ダスティン・ホフマンにロイ・シャイダー、ローレンス・オリビエと名優を揃え、アカデミー脚本家の手になる堂々たるサスペンス映画。
ナチス・ドイツから戦後闇に流れたダイアモンドの行方をめぐって、メンゲレをモデルにしたナチ党員と、アメリカの諜報機関(のようなもの?)の双方に狙われる、不幸な大学院生をダスティン・ホフマンが演じている。完全な巻き込まれ型の犯罪もので、素人の主人公にはどんな対抗手段があるかというと、題名にある「マラソン」という特技のみ。いや、それが対抗手段というわけではないか。題名からして、それを使って闘うのかと思っていたが、期待したほどそれが劇的に使われるわけではなかった。とりあえず敵の手を逃れるくだりで、さすがに「走って逃げる」という有効利用はなされたのだったが。
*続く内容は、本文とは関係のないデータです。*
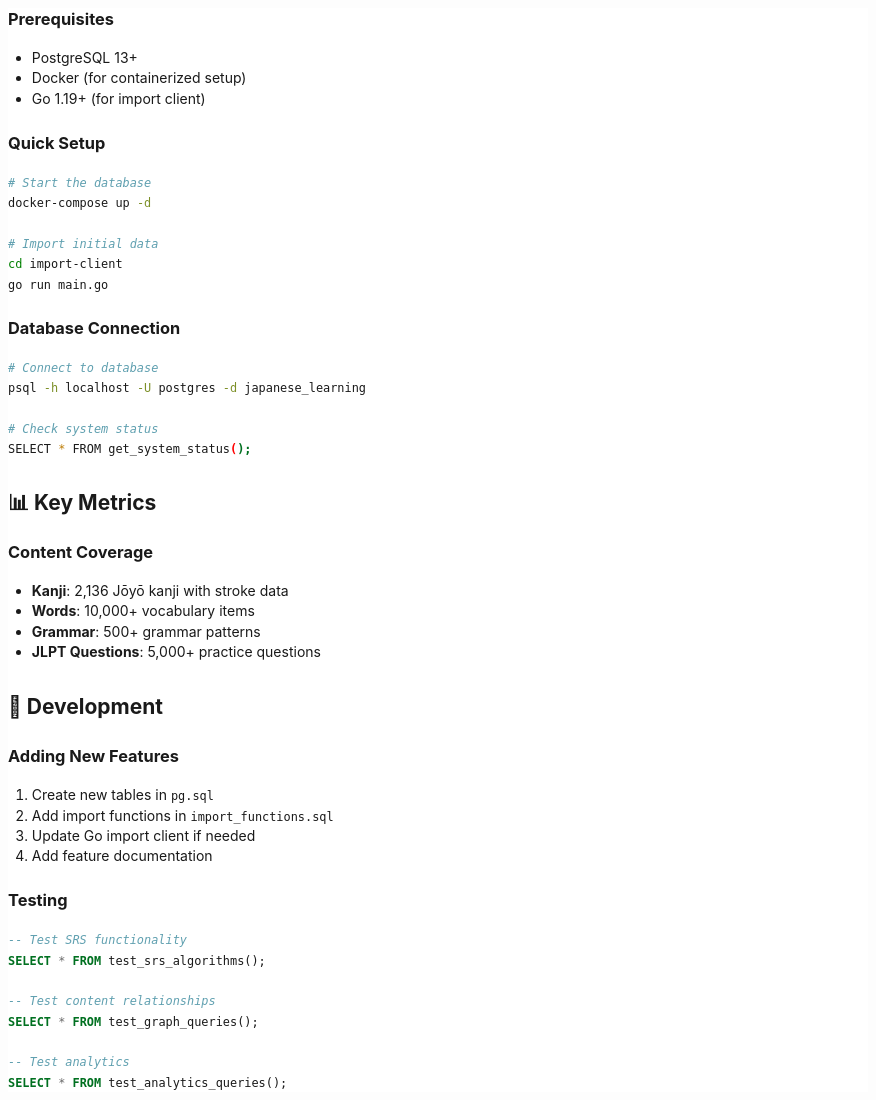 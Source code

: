 ### Prerequisites
- PostgreSQL 13+
- Docker (for containerized setup)
- Go 1.19+ (for import client)

### Quick Setup
```bash
# Start the database
docker-compose up -d

# Import initial data
cd import-client
go run main.go
```

### Database Connection
```bash
# Connect to database
psql -h localhost -U postgres -d japanese_learning

# Check system status
SELECT * FROM get_system_status();
```

## 📊 Key Metrics

### Content Coverage
- **Kanji**: 2,136 Jōyō kanji with stroke data
- **Words**: 10,000+ vocabulary items
- **Grammar**: 500+ grammar patterns
- **JLPT Questions**: 5,000+ practice questions


## 🔧 Development

### Adding New Features
1. Create new tables in `pg.sql`
2. Add import functions in `import_functions.sql`
3. Update Go import client if needed
4. Add feature documentation

### Testing
```sql
-- Test SRS functionality
SELECT * FROM test_srs_algorithms();

-- Test content relationships
SELECT * FROM test_graph_queries();

-- Test analytics
SELECT * FROM test_analytics_queries();
```
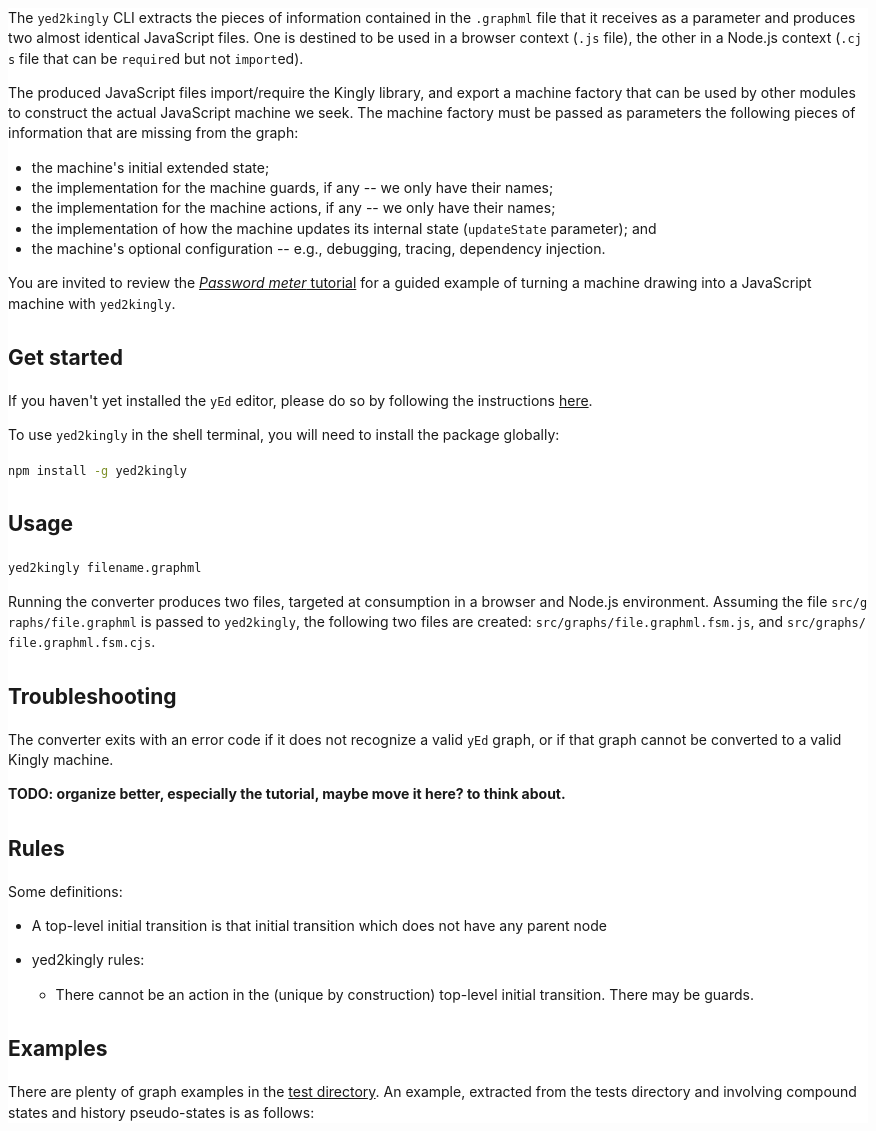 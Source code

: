 The `yed2kingly` CLI extracts the pieces of information contained in the `.graphml` file that it receives as a parameter and produces two almost identical JavaScript files. One is destined to be used in a browser context (`.js` file), the other in a Node.js context (`.cjs` file that can be `require`d but not `import`ed).

The produced JavaScript files import/require the Kingly library, and export a machine factory that can be used by other modules to construct the actual JavaScript machine we seek. The machine factory must be passed as parameters the following pieces of information that are missing from the graph:
- the machine's initial extended state;
- the implementation for the machine guards, if any -- we only have their names;
- the implementation for the machine actions, if any -- we only have their names;
- the implementation of how the machine updates its internal state (`updateState` parameter); and
- the machine's optional configuration -- e.g., debugging, tracing, dependency injection.

You are invited to review the [*Password meter* tutorial](https://brucou.github.io/documentation/v1/tutorials/password-meter-using-graph-editor.html) for a guided example of turning a machine drawing into a JavaScript machine with `yed2kingly`.

## Get started
If you haven't yet installed the `yEd` editor, please do so by following the instructions [here](https://brucou.github.io/documentation/v1/tooling/graph_editing.html).

To use  `yed2kingly`  in the shell terminal, you will need to install the package globally:

```bash
npm install -g yed2kingly
```

## Usage
```bash
yed2kingly filename.graphml
```

Running the converter produces two files, targeted at consumption in a browser and Node.js environment. Assuming the file `src/graphs/file.graphml` is passed to `yed2kingly`, the following two files are created: `src/graphs/file.graphml.fsm.js`, and `src/graphs/file.graphml.fsm.cjs`.

## Troubleshooting
The converter exits with an error code if it does not recognize a valid `yEd` graph, or if that graph cannot be converted to a valid Kingly machine.

**TODO: organize better, especially the tutorial, maybe move it here? to think about.**

## Rules
Some definitions:
  - A top-level initial transition is that initial transition which does not have any parent node

- yed2kingly rules:
  - There cannot be an action in the (unique by construction) top-level initial transition. There may be guards.

## Examples
There are plenty of graph examples in the [test directory](https://github.com/brucou/yed2kingly/tree/master/tests/graphs). An example, extracted from the tests directory and involving compound states and history pseudo-states is as follows:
とすると、題名にまで取り上げられるマラソンが、何か別の象徴的な意味を持っているのかと考えてみたが、わからない。アベベが、映像や主人公の部屋のポスターで観客に印象づけられるのだが、それがなんなのか。走ることに何か哲学的な意味やら意志の強さなどが象徴されるというならわかるが、結局主人公はそういう人物としては描かれているようには見えない。
恋人役の存在もなんとも落としどころが見つからない。実は敵の関係者でしたという「実は」要員ではあるのだが、そのまま裏切るでも、敵を裏切って主人公に味方するでもなく、中途半端に死ぬだけなのは、どういう感情を観客に起こさせたいのかよくわからない。
という不全感はあるものの、総じて演出は驚くほど上手く、サスペンス映画としての質はとても高い。面白かった。
冒頭近くのカーチェイスも、トンネルの中でデモ隊の自転車に囲まれ、ひやひやしながらトンネルを出るところで背景に凱旋門が見えるカット、パリのオペラ座の壮麗な建築と闇の深さ。暗闇からサッカーボールがこちらに跳んでくるカットは『牯嶺街少年殺人事件』ではないか。あれは、これを真似したのか!
ロイ・シャイダーが暗殺者に襲われるシーンと、最後近くの銃撃シーンは、スローで観直すと、恐ろしく丁寧に殺陣が構成されていて、それが見事な編集で完璧に組み上げられている。
物語に不全感があって、全面的に拍手喝采というわけにはいかなかったが、本当に良くできた映画だった。